There is also an added physical factor. If you get the training ramp correct in the last few weeks, you’re body will over-compensate for the hard training, increasing strength and fitness. It ‘thinks’ that the high load will continue and over-compensates for this. Then if you get the taper correct you will have the best of both worlds: the prime fitness of the peak, combined with the recovery of the taper. Bonus!
The trick is getting the timing correct, especially of the taper. This is the ‘black magic’ side of peaking – it can be tricky. A day or two late (or early) and all that effort counts for little.
Pro’s and Con’s of the Peak
Get it right and you are flying.
Get it wrong and you are flying on the wrong day (or just plain old tired).

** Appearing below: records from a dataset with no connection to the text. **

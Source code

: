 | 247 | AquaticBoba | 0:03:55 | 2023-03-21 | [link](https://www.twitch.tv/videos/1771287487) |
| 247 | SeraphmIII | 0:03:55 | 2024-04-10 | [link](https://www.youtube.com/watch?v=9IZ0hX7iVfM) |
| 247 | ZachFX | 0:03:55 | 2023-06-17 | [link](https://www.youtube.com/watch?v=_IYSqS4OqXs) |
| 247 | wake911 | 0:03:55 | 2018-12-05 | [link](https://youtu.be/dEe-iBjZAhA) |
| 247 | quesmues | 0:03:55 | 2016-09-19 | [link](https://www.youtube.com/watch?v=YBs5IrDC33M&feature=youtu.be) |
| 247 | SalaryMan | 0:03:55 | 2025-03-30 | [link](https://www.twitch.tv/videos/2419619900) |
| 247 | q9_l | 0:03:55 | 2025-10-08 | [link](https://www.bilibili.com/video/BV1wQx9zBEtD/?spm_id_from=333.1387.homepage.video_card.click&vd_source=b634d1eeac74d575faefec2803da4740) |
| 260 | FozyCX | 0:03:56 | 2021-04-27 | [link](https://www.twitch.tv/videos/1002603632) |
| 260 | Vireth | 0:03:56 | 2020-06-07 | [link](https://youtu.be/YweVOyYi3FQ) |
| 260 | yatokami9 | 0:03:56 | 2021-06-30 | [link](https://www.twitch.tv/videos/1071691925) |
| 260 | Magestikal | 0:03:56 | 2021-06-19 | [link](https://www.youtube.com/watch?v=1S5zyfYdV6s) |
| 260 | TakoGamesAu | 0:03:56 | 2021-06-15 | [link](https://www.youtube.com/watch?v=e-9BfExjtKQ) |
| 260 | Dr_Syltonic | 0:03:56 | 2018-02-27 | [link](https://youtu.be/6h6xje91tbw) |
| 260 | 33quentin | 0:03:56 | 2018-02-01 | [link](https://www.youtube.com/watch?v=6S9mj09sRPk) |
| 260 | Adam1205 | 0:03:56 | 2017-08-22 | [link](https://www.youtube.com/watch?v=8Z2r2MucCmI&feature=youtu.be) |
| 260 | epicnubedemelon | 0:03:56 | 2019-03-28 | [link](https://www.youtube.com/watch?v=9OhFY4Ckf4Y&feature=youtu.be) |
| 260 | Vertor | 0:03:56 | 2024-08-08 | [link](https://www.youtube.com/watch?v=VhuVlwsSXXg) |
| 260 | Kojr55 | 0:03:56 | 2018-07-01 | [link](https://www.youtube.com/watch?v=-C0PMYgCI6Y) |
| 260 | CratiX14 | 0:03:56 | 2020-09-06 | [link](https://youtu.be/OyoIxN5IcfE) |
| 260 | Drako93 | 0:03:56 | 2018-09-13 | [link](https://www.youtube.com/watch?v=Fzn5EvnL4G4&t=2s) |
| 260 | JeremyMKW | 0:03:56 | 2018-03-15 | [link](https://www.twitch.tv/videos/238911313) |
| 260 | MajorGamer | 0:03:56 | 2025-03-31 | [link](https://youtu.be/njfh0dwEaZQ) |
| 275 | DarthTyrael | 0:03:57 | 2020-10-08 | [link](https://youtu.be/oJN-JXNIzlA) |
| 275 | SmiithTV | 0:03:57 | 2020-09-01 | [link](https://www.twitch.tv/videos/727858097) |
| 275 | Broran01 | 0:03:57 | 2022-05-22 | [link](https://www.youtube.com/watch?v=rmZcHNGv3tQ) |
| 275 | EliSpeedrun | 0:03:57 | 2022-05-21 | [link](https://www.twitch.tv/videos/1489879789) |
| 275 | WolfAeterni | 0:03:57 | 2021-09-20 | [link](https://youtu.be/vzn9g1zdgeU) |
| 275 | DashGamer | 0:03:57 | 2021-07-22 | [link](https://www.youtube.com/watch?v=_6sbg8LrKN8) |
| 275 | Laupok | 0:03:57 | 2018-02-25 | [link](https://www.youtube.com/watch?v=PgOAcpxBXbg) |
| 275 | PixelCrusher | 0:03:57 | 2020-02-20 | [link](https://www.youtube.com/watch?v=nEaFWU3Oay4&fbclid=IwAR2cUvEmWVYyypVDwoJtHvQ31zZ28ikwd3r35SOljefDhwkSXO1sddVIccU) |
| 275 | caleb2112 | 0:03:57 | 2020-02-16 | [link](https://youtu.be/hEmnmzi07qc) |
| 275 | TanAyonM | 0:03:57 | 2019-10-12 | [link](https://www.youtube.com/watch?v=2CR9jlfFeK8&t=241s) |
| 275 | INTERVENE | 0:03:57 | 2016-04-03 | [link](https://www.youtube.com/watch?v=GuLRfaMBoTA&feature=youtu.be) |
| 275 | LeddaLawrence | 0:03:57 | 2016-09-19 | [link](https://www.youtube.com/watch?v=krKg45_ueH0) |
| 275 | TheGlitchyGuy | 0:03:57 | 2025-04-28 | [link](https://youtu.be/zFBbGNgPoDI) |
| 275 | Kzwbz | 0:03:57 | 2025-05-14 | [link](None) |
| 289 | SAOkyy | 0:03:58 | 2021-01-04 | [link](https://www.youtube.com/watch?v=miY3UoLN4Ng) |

It’s intense. It takes a lot of work.
You can only do 1 or 2 serious peaks per year. (You can work numerous ‘mini-peaks’ through a season though, however the more you do the less benefit you get from each one. And eventually you will have to pay your debts on that intense training.
Need to prioritise races.
After a peak there may be a significant drop off in short-term performance.
You can’t perform perfectly at all races, especially if they are close together in a series. So bear this in mind if you are planning to use a taper or mini-peaks. You give them all your best shot, but you have to be realistic.
Taper – Tapering is not too complicated – train well and then just don’t do too much in the last week.
Peaking – train hard and structured for a specific race. Ramp it up harder with 3 weeks to go and then taper in the last week. Needs practice to get the intensity/timing correct.